A Land of Beauty and Culture

Documenting a visit to Pakistan, my motherland

When I went to Pakistan over winter break, I was immersed in the culture and reminded of the beauty of my homeland.

As the airplane landed, I suddenly felt at home. Even though I have never lived in Pakistan, whenever I visit, I feel complete.

Over there, things are decorated brightly and boldly, even the airports. When we were getting our luggage, the walls were covered in beautiful art.

Islamabad is the capital of Pakistan. It’s home to all of the embassies and diplomats. It’s considered one of the most beautiful cities in the world.

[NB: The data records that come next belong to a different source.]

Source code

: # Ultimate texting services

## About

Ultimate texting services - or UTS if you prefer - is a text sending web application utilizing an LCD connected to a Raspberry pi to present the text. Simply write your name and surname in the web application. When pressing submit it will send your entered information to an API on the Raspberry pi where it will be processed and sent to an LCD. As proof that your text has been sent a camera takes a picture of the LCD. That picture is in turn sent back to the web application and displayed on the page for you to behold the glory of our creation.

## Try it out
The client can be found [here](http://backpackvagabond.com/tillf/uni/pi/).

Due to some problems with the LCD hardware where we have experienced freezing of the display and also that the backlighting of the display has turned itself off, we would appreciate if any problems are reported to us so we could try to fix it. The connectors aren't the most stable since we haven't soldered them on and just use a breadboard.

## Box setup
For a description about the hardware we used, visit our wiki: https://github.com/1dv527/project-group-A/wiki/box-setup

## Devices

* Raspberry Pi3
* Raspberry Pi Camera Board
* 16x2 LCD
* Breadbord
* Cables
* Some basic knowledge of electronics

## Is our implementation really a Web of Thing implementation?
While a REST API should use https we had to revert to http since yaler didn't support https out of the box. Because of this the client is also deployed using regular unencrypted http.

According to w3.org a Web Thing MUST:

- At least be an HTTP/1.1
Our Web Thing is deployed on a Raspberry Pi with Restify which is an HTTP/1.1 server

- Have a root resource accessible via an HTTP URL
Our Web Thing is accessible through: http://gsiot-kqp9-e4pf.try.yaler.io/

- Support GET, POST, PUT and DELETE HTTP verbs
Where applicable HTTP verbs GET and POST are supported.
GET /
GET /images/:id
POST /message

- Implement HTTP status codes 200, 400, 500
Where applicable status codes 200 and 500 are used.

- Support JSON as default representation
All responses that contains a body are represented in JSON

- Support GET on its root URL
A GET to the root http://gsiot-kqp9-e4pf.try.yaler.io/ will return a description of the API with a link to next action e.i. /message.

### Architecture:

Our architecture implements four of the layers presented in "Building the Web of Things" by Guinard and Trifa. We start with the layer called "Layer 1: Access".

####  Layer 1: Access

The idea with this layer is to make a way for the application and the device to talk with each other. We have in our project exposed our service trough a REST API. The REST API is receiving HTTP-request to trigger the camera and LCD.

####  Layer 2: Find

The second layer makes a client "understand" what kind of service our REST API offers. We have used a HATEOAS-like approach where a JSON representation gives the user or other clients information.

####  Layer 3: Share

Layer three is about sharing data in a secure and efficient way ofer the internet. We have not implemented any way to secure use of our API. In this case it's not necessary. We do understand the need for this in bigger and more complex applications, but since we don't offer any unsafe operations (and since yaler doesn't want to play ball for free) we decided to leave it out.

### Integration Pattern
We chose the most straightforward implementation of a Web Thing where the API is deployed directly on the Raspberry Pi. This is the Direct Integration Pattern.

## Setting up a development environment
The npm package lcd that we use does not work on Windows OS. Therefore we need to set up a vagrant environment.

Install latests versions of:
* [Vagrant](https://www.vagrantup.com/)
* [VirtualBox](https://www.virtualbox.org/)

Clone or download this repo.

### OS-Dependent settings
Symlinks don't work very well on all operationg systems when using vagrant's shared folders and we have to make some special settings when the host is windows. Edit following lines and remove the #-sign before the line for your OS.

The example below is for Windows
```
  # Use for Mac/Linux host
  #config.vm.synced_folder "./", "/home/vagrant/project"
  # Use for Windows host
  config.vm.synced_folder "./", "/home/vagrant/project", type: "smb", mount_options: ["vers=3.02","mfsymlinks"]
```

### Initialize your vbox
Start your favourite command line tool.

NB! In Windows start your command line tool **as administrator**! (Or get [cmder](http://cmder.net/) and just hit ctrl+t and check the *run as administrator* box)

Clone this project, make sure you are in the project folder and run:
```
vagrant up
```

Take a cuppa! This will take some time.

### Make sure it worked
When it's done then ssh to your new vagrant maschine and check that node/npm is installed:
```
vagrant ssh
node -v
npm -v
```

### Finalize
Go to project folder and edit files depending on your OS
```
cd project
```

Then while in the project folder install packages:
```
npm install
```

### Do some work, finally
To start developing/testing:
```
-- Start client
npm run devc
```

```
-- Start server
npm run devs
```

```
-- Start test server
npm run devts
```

Amidst the Margalla Hills, we landed in Islamabad, the breathtaking mountainous capital of Pakistan.

When driving home from the airport, I saw many Pakistani trucks as well as rickshaws. They’re decorated with vibrant colours and have elaborate designs. They are bright and beautiful and they feel like a part of home.

We went to the Giga Mall in Islamabad. The mall was huge and was a mix of western and Pakistani culture; it had the design of any American mall but was filled with Pakistani stores and restaurants as well as international brands.

We also went to visit my mother’s uncle, who is retired from the Pakistan Air Force. He lives in a gated community for ex-air force officers. Near his house, there is a model of a Pakistani airplane.

From Islamabad, we went to Lahore, the walled city which is the heart of Pakistan. We rode under the sky of a solar eclipse as beautiful scenery surrounded us. There were beautiful green mountains.

Lahore is the cultural hub of Pakistan, filled with Mughal forts and gardens, and famous for its food. It was also a walled city during the Mughal rule and you can still visit the historic wall.
Islamabad and Lahore are 378 miles apart.

In Lahore, we also had to go to the wedding of the daughter of a family friend. It was held in a gated community in a grand tent. There were lights strung around, and it was beautiful.

At the wedding, we wore traditional Pakistani dresses.

We experienced Pakistani cuisine. We drank Kashmiri Chai, tea from Kashmir. It is a pink tea which can be drunk with sugar or salt. It’s served with a type of puff pastry called Bakarkhani which is put inside the tea.

As I get on the plane to leave for America, I feel a bit empty, a bit homesick as I already miss my homeland. However, I also take a bit of it with me.